When scanning the data, count every line with "that" in it, and report only the resulting number.

Supplied records
- Opening Delimiter -

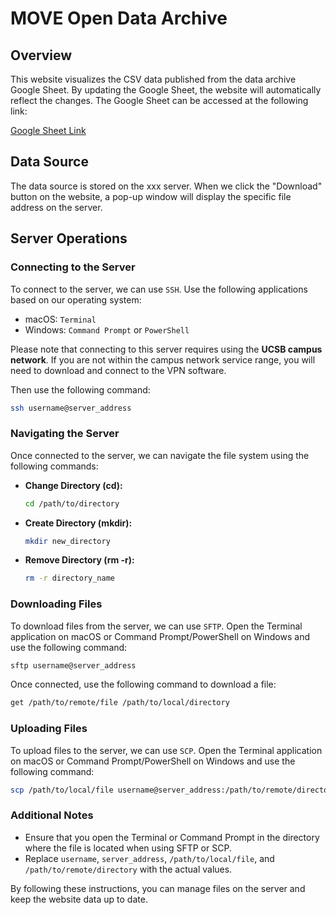 # MOVE Open Data Archive

## Overview

This website visualizes the CSV data published from the data archive Google Sheet. By updating the Google Sheet, the website will automatically reflect the changes. The Google Sheet can be accessed at the following link:

[Google Sheet Link](xxxxxx)

## Data Source

The data source is stored on the xxx server. When we click the "Download" button on the website, a pop-up window will display the specific file address on the server.

## Server Operations

### Connecting to the Server

To connect to the server, we can use `SSH`. Use the following applications based on our operating system:

* macOS: `Terminal`
* Windows: `Command Prompt` or `PowerShell`

Please note that connecting to this server requires using the **UCSB campus network**. If you are not within the campus network service range, you will need to download and connect to the VPN software.

Then use the following command:

```sh
ssh username@server_address
```

### Navigating the Server

Once connected to the server, we can navigate the file system using the following commands:

- **Change Directory (cd):**

  ```sh
  cd /path/to/directory
  ```

- **Create Directory (mkdir):**

  ```sh
  mkdir new_directory
  ```

- **Remove Directory (rm -r):**

  ```sh
  rm -r directory_name
  ```

### Downloading Files

To download files from the server, we can use `SFTP`. Open the Terminal application on macOS or Command Prompt/PowerShell on Windows and use the following command:

```sh
sftp username@server_address
```

Once connected, use the following command to download a file:

```sh
get /path/to/remote/file /path/to/local/directory
```

### Uploading Files

To upload files to the server, we can use `SCP`. Open the Terminal application on macOS or Command Prompt/PowerShell on Windows and use the following command:

```sh
scp /path/to/local/file username@server_address:/path/to/remote/directory
```

### Additional Notes

- Ensure that you open the Terminal or Command Prompt in the directory where the file is located when using SFTP or SCP.
- Replace `username`, `server_address`, `/path/to/local/file`, and `/path/to/remote/directory` with the actual values.

By following these instructions, you can manage files on the server and keep the website data up to date.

- Closing Delimiter -

Exercise answer
2